Stored data:

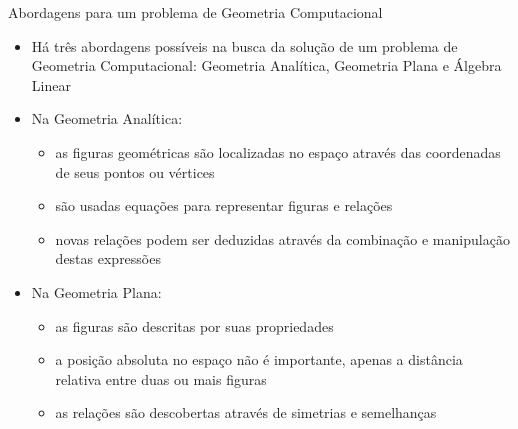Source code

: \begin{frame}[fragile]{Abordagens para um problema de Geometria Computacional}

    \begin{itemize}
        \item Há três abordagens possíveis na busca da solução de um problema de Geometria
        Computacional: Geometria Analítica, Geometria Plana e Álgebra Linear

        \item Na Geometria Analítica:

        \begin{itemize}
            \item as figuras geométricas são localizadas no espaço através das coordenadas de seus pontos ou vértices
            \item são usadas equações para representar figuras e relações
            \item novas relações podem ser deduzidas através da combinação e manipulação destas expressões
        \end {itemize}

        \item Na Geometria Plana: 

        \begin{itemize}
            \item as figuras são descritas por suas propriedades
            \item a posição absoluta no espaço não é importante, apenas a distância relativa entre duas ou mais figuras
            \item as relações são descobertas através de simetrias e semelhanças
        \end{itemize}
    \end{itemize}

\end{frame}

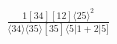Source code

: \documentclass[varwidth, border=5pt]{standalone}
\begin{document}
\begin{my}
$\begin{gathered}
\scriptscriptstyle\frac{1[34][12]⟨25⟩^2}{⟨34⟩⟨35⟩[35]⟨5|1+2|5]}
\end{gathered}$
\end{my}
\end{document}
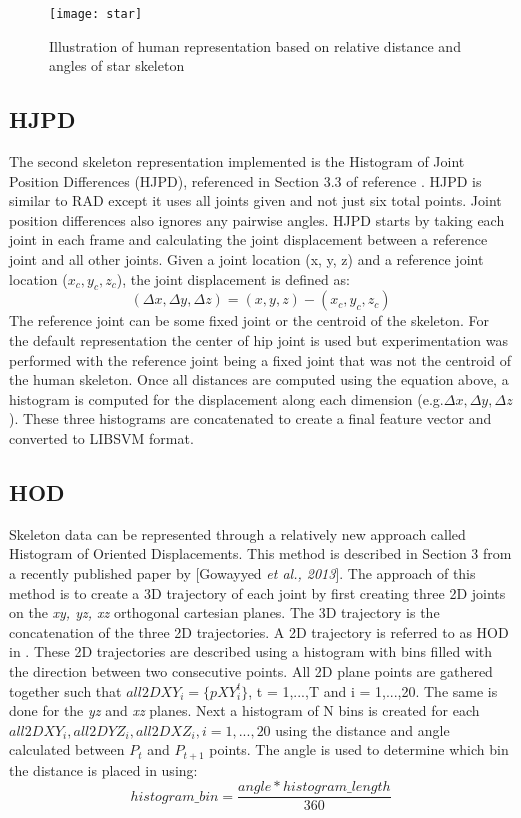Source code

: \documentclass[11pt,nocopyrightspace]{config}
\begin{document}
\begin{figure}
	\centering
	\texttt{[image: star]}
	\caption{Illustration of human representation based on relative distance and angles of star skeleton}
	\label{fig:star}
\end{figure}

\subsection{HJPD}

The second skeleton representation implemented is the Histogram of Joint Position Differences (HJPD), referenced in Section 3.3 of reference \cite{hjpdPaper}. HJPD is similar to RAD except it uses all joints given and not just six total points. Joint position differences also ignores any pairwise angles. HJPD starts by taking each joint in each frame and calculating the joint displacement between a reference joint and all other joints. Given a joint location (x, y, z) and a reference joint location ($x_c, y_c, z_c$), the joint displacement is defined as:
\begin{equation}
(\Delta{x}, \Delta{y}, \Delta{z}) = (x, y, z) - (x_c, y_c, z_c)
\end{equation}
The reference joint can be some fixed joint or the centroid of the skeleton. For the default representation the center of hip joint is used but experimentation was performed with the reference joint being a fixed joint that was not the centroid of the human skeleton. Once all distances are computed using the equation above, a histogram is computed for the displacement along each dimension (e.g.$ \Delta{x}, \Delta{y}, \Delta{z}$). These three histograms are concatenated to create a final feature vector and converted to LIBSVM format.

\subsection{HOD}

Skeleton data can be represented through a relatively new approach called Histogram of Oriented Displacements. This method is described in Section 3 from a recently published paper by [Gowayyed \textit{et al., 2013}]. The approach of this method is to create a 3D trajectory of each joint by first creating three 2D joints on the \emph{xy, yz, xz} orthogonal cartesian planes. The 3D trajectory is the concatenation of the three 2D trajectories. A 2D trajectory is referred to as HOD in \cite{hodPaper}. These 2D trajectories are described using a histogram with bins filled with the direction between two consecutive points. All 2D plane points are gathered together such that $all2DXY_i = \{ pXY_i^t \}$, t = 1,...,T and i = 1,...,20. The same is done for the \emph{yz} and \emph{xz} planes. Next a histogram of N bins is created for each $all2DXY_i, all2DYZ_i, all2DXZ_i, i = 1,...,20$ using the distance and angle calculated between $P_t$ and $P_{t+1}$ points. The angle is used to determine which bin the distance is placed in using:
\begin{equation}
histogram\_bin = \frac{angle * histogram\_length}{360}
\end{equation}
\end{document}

Task details: Pictures stay out, and every line of the records is transcribed exactly.

Task solution:
Source code

: \begin{frame}[fragile]{Abordagens para um problema de Geometria Computacional}

    \begin{itemize}
        \item Há três abordagens possíveis na busca da solução de um problema de Geometria
        Computacional: Geometria Analítica, Geometria Plana e Álgebra Linear

        \item Na Geometria Analítica:

        \begin{itemize}
            \item as figuras geométricas são localizadas no espaço através das coordenadas de seus pontos ou vértices
            \item são usadas equações para representar figuras e relações
            \item novas relações podem ser deduzidas através da combinação e manipulação destas expressões
        \end {itemize}

        \item Na Geometria Plana: 

        \begin{itemize}
            \item as figuras são descritas por suas propriedades
            \item a posição absoluta no espaço não é importante, apenas a distância relativa entre duas ou mais figuras
            \item as relações são descobertas através de simetrias e semelhanças
        \end{itemize}
    \end{itemize}

\end{frame}

Source code

: \documentclass[varwidth, border=5pt]{standalone}
\begin{document}
\begin{my}
$\begin{gathered}
\scriptscriptstyle\frac{1[34][12]⟨25⟩^2}{⟨34⟩⟨35⟩[35]⟨5|1+2|5]}
\end{gathered}$
\end{my}
\end{document}
Source code

: \documentclass[11pt,nocopyrightspace]{config}
\begin{document}
\begin{figure}
	\centering
	\texttt{[image: star]}
	\caption{Illustration of human representation based on relative distance and angles of star skeleton}
	\label{fig:star}
\end{figure}

\subsection{HJPD}

The second skeleton representation implemented is the Histogram of Joint Position Differences (HJPD), referenced in Section 3.3 of reference \cite{hjpdPaper}. HJPD is similar to RAD except it uses all joints given and not just six total points. Joint position differences also ignores any pairwise angles. HJPD starts by taking each joint in each frame and calculating the joint displacement between a reference joint and all other joints. Given a joint location (x, y, z) and a reference joint location ($x_c, y_c, z_c$), the joint displacement is defined as:
\begin{equation}
(\Delta{x}, \Delta{y}, \Delta{z}) = (x, y, z) - (x_c, y_c, z_c)
\end{equation}
The reference joint can be some fixed joint or the centroid of the skeleton. For the default representation the center of hip joint is used but experimentation was performed with the reference joint being a fixed joint that was not the centroid of the human skeleton. Once all distances are computed using the equation above, a histogram is computed for the displacement along each dimension (e.g.$ \Delta{x}, \Delta{y}, \Delta{z}$). These three histograms are concatenated to create a final feature vector and converted to LIBSVM format.

\subsection{HOD}

Skeleton data can be represented through a relatively new approach called Histogram of Oriented Displacements. This method is described in Section 3 from a recently published paper by [Gowayyed \textit{et al., 2013}]. The approach of this method is to create a 3D trajectory of each joint by first creating three 2D joints on the \emph{xy, yz, xz} orthogonal cartesian planes. The 3D trajectory is the concatenation of the three 2D trajectories. A 2D trajectory is referred to as HOD in \cite{hodPaper}. These 2D trajectories are described using a histogram with bins filled with the direction between two consecutive points. All 2D plane points are gathered together such that $all2DXY_i = \{ pXY_i^t \}$, t = 1,...,T and i = 1,...,20. The same is done for the \emph{yz} and \emph{xz} planes. Next a histogram of N bins is created for each $all2DXY_i, all2DYZ_i, all2DXZ_i, i = 1,...,20$ using the distance and angle calculated between $P_t$ and $P_{t+1}$ points. The angle is used to determine which bin the distance is placed in using:
\begin{equation}
histogram\_bin = \frac{angle * histogram\_length}{360}
\end{equation}
\end{document}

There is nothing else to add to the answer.